Sei que hoje é o dia que muitos e muitas de nós ainda reflectimos nas eleições, ainda nos deleitamos com a vitória de Domingo ou simplesmente rimos do combate de boxe que o nosso Presidente ontem venceu. Mas existe sempre tempo de pensar nas pequenas lutas que o futebol ainda vai travando, para além da corrupção, dos fundos e dos problemas de financiamento dos clubes.

Com tanta agitação no nosso país, tive oportunidade ler a declaração de Eva Carneiro, antiga responsável do Departamento Médico do Chelsea, sobre os mais recentes acontecimentos em torno da sua carreira. Dizia Eva que em alguns jogos da época passada, enquanto assistia os seus jogadores, ouvia cânticos sexistas vindos da bancada, dando a entender que a médica, para além de uma profissional, faria também outros “favores” aos homens que compunham o plantel blue. Eva acha estranho que a FA apenas agora, depois de uma polémica com José Mourinho, a venha defender em público, quando sofre de sexismo em todos os campos de futebol há muitos anos.

Na notícia onde constava toda esta informação, dei-me ao trabalho de ir ler os comentários que o jornal online tão gentilmente aprovou. Apenas homens comentavam e faziam piadas como: “anda cá que eu mostro-te as injustiças” ; “devias tratar os jogadores do Chelsea devias” e ainda “ela de certeza que rodava todos”.

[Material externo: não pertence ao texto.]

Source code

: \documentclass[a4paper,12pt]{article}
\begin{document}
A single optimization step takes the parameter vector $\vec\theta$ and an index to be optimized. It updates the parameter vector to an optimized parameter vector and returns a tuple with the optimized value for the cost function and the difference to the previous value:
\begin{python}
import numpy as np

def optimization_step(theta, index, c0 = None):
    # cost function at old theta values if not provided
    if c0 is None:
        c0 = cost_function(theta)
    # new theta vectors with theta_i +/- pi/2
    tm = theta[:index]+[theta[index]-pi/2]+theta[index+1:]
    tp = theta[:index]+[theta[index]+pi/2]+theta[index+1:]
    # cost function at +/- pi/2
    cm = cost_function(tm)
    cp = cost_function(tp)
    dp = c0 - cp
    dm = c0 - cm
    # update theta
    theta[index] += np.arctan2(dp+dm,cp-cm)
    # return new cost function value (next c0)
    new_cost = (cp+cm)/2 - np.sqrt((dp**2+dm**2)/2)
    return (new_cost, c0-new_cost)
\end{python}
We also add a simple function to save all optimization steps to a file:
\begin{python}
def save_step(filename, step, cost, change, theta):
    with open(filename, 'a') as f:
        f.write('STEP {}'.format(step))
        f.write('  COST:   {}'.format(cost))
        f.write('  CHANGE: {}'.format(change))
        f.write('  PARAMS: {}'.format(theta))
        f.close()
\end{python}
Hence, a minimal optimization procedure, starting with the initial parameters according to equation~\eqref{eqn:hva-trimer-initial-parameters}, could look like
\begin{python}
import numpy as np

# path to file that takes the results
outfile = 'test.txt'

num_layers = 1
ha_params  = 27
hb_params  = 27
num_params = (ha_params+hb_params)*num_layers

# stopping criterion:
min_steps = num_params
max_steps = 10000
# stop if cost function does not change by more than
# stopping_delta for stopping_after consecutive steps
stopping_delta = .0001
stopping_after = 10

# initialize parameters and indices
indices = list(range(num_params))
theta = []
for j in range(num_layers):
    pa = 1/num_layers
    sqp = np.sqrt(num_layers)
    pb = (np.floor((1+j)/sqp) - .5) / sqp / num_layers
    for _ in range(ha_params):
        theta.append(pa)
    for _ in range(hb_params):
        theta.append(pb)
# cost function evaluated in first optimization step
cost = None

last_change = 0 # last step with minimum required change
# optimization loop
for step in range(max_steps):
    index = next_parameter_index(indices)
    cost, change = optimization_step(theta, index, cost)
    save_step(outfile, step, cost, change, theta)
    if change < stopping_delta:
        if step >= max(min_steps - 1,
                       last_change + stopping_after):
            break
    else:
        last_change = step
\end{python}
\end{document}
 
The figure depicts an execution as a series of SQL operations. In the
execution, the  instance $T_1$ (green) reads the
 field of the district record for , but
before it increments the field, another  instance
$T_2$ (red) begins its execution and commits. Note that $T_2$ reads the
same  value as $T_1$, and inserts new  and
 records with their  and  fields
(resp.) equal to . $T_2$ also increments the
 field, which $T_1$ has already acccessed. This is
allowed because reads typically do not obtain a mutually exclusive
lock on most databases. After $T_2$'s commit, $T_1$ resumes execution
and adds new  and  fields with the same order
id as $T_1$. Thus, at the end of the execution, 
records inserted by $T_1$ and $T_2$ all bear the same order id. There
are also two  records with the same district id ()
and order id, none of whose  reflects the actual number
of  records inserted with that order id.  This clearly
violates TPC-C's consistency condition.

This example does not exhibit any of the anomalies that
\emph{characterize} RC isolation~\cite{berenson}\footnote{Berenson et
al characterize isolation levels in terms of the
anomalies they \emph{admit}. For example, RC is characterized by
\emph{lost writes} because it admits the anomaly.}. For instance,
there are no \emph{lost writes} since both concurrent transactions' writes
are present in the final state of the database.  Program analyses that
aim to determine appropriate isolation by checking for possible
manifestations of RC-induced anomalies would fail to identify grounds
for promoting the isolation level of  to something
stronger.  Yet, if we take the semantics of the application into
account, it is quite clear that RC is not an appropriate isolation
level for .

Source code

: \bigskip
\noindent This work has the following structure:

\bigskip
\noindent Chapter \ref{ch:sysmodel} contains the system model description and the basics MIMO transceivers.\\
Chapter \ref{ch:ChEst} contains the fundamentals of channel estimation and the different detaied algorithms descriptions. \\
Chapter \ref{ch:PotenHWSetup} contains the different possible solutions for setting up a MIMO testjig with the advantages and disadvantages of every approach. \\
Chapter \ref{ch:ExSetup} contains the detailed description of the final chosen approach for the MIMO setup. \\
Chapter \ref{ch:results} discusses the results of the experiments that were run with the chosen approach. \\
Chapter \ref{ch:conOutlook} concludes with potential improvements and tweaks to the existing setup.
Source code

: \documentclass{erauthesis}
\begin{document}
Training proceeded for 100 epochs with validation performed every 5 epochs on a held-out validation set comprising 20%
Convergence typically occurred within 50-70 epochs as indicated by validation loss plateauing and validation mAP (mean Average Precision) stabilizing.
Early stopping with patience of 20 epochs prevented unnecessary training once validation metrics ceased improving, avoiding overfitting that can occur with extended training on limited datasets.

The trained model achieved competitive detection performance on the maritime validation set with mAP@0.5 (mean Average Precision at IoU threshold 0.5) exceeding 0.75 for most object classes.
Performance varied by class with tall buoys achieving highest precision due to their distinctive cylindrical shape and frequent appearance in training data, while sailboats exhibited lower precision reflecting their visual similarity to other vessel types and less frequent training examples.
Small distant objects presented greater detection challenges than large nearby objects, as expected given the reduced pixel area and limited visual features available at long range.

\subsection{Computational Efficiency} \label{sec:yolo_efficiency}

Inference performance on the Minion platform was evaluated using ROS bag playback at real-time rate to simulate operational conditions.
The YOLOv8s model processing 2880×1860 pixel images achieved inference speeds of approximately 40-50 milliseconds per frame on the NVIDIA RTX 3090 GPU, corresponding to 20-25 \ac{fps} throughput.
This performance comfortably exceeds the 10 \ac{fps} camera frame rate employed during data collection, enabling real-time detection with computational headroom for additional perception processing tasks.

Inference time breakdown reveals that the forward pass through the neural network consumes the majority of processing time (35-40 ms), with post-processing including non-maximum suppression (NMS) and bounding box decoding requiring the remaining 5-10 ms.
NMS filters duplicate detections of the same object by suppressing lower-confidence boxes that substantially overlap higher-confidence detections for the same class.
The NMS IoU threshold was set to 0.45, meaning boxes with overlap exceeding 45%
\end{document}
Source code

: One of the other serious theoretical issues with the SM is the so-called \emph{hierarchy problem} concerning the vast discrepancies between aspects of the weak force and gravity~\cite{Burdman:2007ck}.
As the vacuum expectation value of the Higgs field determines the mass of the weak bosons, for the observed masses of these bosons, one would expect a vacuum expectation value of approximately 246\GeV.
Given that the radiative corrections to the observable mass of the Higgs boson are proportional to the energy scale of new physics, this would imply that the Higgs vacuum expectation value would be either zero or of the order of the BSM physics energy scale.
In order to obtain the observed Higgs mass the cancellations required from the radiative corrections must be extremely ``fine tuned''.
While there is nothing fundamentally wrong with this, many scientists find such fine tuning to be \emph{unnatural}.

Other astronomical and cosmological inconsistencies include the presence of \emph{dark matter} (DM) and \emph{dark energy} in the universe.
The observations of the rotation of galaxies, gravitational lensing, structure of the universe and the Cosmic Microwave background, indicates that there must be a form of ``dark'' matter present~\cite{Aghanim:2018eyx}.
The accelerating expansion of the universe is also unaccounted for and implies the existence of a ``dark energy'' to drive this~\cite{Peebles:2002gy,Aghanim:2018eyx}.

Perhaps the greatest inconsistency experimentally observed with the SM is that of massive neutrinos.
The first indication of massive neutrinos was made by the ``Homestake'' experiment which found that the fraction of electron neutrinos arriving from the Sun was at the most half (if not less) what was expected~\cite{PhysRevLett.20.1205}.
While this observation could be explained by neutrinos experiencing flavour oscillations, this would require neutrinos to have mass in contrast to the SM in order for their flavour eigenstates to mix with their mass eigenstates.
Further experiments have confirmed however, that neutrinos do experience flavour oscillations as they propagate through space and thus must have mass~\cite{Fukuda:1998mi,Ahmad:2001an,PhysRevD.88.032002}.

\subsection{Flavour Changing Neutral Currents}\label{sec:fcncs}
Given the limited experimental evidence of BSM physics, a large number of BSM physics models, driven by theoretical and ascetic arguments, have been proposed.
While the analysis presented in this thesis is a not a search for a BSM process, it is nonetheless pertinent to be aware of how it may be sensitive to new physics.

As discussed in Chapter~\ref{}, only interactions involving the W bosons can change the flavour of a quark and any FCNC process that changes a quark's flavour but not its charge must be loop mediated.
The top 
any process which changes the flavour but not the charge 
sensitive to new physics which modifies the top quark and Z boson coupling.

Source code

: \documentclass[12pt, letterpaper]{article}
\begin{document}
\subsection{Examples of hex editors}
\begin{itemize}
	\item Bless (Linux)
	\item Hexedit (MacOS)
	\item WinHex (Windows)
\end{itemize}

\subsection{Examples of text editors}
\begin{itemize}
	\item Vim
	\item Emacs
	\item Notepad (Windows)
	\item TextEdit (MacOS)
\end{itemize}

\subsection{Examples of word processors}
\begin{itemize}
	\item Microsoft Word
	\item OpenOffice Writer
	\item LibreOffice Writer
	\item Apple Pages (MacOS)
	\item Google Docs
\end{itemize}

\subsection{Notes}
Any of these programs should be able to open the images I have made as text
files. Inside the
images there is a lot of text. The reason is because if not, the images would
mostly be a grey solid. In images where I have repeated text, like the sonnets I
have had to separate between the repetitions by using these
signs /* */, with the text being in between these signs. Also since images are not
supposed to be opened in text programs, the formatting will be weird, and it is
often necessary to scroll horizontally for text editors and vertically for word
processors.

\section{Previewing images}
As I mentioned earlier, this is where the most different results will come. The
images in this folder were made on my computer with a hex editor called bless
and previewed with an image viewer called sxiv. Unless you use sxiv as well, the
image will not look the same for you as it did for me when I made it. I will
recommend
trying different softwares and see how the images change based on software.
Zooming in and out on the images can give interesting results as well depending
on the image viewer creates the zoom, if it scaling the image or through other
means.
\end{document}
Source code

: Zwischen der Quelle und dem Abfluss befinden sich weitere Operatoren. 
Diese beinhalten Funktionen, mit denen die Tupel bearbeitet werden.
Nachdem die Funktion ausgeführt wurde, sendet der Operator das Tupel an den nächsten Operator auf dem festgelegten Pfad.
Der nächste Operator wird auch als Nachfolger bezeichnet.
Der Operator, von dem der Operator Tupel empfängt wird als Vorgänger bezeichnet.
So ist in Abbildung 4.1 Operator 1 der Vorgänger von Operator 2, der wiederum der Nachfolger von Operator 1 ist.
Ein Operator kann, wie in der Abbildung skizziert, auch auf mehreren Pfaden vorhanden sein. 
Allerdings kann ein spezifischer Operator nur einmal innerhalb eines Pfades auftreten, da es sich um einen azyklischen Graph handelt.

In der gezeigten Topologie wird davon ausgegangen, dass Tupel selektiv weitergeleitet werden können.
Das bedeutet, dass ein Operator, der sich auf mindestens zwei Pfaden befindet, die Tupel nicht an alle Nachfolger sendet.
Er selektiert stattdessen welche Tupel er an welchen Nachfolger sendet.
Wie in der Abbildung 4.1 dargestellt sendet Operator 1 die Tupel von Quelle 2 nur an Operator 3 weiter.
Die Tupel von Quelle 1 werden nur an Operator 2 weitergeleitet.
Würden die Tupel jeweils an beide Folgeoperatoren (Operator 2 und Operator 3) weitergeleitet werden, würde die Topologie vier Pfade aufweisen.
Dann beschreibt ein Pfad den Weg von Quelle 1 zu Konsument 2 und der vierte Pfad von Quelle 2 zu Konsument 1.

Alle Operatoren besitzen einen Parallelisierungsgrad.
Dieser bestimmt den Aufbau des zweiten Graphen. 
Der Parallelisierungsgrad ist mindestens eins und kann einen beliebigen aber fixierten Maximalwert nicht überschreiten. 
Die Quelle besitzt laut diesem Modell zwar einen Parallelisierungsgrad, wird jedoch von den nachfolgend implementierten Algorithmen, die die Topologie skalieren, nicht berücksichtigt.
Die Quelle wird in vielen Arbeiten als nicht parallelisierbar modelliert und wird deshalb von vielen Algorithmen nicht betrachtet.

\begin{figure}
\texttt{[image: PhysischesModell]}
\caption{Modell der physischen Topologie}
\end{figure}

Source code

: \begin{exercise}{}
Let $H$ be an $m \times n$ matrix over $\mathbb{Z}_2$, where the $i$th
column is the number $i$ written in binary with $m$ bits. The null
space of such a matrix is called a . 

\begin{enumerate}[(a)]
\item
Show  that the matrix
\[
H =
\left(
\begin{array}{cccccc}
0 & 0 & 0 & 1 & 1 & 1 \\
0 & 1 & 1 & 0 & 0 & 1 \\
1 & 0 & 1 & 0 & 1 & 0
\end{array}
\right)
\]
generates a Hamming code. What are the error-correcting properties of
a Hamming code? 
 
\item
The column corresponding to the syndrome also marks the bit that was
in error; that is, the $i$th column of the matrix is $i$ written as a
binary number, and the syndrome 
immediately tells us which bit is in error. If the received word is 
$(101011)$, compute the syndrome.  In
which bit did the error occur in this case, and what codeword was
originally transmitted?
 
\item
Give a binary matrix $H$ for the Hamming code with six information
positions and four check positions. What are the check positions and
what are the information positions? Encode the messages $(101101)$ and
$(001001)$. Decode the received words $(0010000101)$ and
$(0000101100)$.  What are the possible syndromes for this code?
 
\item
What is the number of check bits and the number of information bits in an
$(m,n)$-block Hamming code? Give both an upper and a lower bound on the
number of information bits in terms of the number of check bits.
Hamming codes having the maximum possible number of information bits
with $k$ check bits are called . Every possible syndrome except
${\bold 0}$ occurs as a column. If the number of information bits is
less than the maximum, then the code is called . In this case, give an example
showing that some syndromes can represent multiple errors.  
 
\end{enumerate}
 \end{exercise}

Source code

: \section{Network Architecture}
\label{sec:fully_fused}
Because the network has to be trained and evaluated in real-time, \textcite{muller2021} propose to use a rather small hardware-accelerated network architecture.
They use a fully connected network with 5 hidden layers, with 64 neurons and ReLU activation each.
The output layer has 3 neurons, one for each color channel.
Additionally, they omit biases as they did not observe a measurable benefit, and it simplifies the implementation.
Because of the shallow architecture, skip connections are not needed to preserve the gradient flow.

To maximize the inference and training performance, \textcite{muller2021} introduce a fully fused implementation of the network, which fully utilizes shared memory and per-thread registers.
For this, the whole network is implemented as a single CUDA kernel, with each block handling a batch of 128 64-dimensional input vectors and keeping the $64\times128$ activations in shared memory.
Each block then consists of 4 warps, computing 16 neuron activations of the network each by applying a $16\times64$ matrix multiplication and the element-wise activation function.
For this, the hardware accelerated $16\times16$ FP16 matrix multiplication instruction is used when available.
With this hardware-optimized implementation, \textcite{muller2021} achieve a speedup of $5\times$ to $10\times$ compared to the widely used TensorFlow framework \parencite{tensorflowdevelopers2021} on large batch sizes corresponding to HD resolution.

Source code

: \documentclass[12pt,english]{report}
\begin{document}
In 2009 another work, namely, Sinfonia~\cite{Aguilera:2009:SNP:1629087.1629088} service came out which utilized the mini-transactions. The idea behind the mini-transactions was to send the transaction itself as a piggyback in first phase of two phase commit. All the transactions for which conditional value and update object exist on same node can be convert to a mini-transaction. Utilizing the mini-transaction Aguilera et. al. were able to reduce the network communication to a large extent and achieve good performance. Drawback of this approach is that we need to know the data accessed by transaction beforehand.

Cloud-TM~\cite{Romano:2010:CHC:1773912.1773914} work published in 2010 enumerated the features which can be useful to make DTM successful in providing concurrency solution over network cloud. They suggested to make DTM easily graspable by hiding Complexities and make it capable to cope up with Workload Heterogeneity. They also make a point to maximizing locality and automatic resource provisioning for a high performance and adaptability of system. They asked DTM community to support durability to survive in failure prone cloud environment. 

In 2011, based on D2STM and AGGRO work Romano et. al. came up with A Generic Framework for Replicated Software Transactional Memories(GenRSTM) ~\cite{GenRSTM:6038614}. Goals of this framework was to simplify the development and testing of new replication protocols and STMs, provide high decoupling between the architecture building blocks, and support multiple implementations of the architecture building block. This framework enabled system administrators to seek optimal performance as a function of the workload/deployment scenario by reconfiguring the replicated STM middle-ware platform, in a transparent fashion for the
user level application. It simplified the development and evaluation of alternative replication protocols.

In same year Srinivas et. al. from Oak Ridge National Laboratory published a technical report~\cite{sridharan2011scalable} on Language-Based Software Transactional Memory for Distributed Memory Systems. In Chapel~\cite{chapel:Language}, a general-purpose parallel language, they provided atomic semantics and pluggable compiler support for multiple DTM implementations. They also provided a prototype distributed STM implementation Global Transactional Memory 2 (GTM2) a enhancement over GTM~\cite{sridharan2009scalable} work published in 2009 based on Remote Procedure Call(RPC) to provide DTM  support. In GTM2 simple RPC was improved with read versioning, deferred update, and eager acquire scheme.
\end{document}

Sabemos que o futebol é um mundo de homens, e que Eva Carneiro é apenas uma pequena agulha num palheiro de histórias de descriminação em torno deste desporto, mas é um assunto que continua a preocupar em pleno século XXI.
Não são só as faltas de oportunidades dentro dos clubes, como dirigente ou jogadora, mas também no jornalismo desportivo e nos órgãos que gerem o futebol. Quando um jornalista desportivo comete um erro, insulta-se o seu carácter, quando é uma mulher o primeiro insulto é uma insinuação sexual. Felizmente, são algumas as mulheres em Portugal que continuam o seu trabalho no mundo do futebol , com uma seriedade invejável e com um trabalho de fundo respeitável. A elas não se dá margem para falhar, para ser apanhadas em trocas de favores com clubes ou que se atrevam não ser o máximo de isentas.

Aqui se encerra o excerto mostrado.